• EXCERPTED DATA
Start of Block

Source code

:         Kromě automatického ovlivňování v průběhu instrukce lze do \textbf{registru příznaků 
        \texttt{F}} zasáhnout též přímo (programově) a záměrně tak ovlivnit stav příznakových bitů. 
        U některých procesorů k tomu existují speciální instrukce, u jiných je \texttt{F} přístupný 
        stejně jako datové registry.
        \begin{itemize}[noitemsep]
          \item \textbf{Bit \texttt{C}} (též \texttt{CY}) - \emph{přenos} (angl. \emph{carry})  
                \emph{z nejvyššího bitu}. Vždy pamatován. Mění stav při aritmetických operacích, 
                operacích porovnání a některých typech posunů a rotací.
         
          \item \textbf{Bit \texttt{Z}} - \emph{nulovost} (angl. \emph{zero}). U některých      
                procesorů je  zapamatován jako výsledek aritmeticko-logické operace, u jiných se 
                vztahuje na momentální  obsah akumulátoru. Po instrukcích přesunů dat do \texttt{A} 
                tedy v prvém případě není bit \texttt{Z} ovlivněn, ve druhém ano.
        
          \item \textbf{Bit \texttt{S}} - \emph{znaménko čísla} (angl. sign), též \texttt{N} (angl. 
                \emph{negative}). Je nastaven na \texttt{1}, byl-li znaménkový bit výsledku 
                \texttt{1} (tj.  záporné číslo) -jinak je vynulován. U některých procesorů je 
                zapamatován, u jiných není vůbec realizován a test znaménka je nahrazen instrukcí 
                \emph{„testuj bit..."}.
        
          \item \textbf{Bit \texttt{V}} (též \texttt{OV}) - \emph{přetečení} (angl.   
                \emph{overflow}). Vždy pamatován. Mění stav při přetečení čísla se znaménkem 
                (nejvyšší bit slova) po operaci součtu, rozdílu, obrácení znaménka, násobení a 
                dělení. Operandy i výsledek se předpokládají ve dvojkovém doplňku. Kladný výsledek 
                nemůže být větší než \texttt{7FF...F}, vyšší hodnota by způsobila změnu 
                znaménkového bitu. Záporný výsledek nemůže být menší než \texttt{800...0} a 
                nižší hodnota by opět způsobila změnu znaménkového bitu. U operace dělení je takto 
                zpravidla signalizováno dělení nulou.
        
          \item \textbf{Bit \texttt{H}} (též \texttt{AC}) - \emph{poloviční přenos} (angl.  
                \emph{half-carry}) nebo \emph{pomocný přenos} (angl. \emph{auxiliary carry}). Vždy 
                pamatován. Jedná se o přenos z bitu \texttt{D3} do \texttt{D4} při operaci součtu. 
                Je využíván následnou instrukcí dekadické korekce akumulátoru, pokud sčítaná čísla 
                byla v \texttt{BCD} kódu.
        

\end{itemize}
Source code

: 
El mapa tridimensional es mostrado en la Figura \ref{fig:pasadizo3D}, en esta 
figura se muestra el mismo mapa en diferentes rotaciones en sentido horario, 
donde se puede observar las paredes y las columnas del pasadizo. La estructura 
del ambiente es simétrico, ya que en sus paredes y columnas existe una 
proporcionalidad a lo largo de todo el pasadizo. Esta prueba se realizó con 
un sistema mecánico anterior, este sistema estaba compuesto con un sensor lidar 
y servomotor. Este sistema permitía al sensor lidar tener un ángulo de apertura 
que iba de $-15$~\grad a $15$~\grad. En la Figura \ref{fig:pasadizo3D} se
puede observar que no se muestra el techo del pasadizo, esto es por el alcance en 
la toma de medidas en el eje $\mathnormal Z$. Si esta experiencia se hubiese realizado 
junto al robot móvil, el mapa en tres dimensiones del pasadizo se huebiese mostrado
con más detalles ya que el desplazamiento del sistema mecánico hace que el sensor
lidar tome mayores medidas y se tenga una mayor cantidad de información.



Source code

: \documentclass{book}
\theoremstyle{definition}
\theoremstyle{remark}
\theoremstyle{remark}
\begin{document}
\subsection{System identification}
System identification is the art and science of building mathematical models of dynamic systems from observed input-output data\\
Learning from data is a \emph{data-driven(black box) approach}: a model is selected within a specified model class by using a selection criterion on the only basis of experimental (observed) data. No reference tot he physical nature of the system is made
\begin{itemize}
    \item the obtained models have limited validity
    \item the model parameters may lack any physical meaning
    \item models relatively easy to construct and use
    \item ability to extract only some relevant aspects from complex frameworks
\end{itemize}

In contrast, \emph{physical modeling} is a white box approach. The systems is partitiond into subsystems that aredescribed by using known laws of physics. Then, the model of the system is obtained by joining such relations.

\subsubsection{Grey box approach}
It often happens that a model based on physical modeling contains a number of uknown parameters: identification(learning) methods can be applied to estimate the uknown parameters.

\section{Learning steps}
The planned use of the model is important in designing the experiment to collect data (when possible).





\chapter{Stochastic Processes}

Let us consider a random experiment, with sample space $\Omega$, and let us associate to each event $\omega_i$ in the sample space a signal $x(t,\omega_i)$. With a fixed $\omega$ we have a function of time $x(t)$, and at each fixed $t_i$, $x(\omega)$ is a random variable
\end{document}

End of Block

• TASK PROMPT
I need every line of the material that includes "modeling", so please copy them out.

• RESULT FOR THIS EXERCISE
In contrast, \emph{physical modeling} is a white box approach. The systems is partitiond into subsystems that aredescribed by using known laws of physics. Then, the model of the system is obtained by joining such relations.
It often happens that a model based on physical modeling contains a number of uknown parameters: identification(learning) methods can be applied to estimate the uknown parameters.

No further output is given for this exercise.